"While we typically dont identify human illnesses from mosquito-borne diseases such as West Nile Virus (WNV) until late summer here in New Jersey, its never too early to drain sources of standing water and reduce the number of places mosquitoes can lay their eggs and breed," said Health Commissioner Mary E. ODowd.
Last year, New Jersey had the largest amount of human cases on record in the state—48 human cases of WNV. Concerns are elevated this year because of Superstorm Sandy has increased potential opportunities for mosquito breeding, which could increase the risk of mosquito-borne diseases, including WNV.
"This season will be especially challenging because Superstorm Sandy has created new places for mosquitoes to breed such as wet debris piles and depressions left by fallen trees," the Commissioner explained. "Its important to remove or clean or repair anything that can collect rain or sprinkler water – such as debris, clogged or damaged gutters or old car tires."

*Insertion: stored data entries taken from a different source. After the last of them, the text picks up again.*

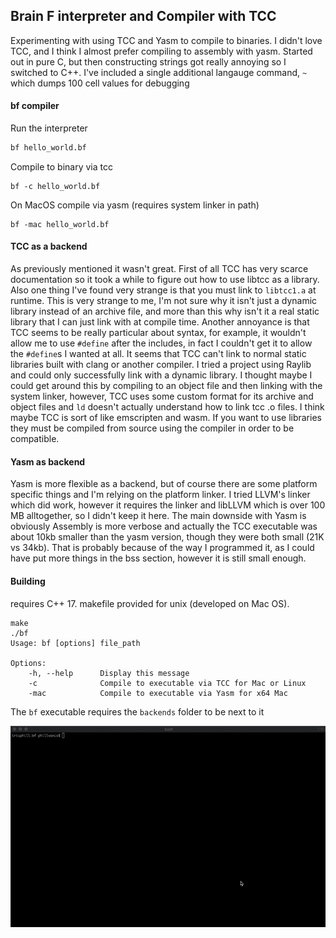 ## Brain F interpreter and Compiler with TCC
Experimenting with using TCC and Yasm to compile to binaries. I didn't love TCC, and I think I almost prefer compiling to assembly with yasm. Started out in pure C, but then constructing strings got really annoying so I switched to C++. I've included a single additional langauge command, `~` which dumps 100 cell values for debugging

#### bf compiler
Run the interpreter
```sh
bf hello_world.bf
```
Compile to binary via tcc
```
bf -c hello_world.bf
```

On MacOS compile via yasm (requires system linker in path)
```
bf -mac hello_world.bf
```

#### TCC as a backend
As previously mentioned it wasn't great. First of all TCC has very scarce documentation so it took a while to figure out how to use libtcc as a library. Also one thing I've found very strange is that you must link to `libtcc1.a` at runtime. This is very strange to me, I'm not sure why it isn't just a dynamic library instead of an archive file, and more than this why isn't it a real static library that I can just link with at compile time. Another annoyance is that TCC seems to be really particular about syntax, for example, it wouldn't allow me to use `#define` after the includes, in fact I couldn't get it to allow the `#define`s I wanted at all. It seems that TCC can't link to normal static libraries built with clang or another compiler. I tried a project using Raylib and could only successfully link with a dynamic library. I thought maybe I could get around this by compiling to an object file and then linking with the system linker, however, TCC uses some custom format for its archive and object files and `ld` doesn't actually understand how to link tcc .o files. I think maybe TCC is sort of like emscripten and wasm. If you want to use libraries they must be compiled from source using the compiler in order to be compatible. 

#### Yasm as backend
Yasm is more flexible as a backend, but of course there are some platform specific things and I'm relying on the platform linker. I tried LLVM's linker which did work, however it requires the linker and libLLVM which is over 100 MB alltogether, so I didn't keep it here. The main downside with Yasm is obviously Assembly is more verbose and actually the TCC executable was about 10kb smaller than the yasm version, though they were both small (21K vs 34kb). That is probably because of the way I programmed it, as I could have put more things in the bss section, however it is still small enough.

#### Building
requires C++ 17. makefile provided for unix (developed on Mac OS).
```
make 
./bf
Usage: bf [options] file_path

Options: 
    -h, --help      Display this message
    -c              Compile to executable via TCC for Mac or Linux
    -mac            Compile to executable via Yasm for x64 Mac
```
The `bf` executable requires the `backends` folder to be next to it

![](bf_demo.gif)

Steps that residents, business owners and contractors can take to reduce populations of the insect on their properties include:
At least once or twice a week, empty water from flower pots, pet food and water dishes, birdbaths, swimming pool covers, buckets, barrels, and cans
Check for clogged rain gutters and clean them out
Remove discarded tires, and other items that could collect water
Be sure to check for containers or trash in places that may be hard to see, such as under bushes or under your home
"Mosquito control agencies in coastal counties are doing their best to treat sources of standing water caused by Sandy," said Claudia OMalley, principal biologist in the DEPs Office of Mosquito Control. "However, many of these sources are in places that are hard to reach, such as marshes or coastal forests, so it is even more important that homeowners do their part to offset a potential increase in mosquito breeding. Look very carefully around your property for anything that could hold water in which mosquitos can lay eggs. If you are starting to rebuild, make sure standing water is not collecting on tarps or in any receptacles.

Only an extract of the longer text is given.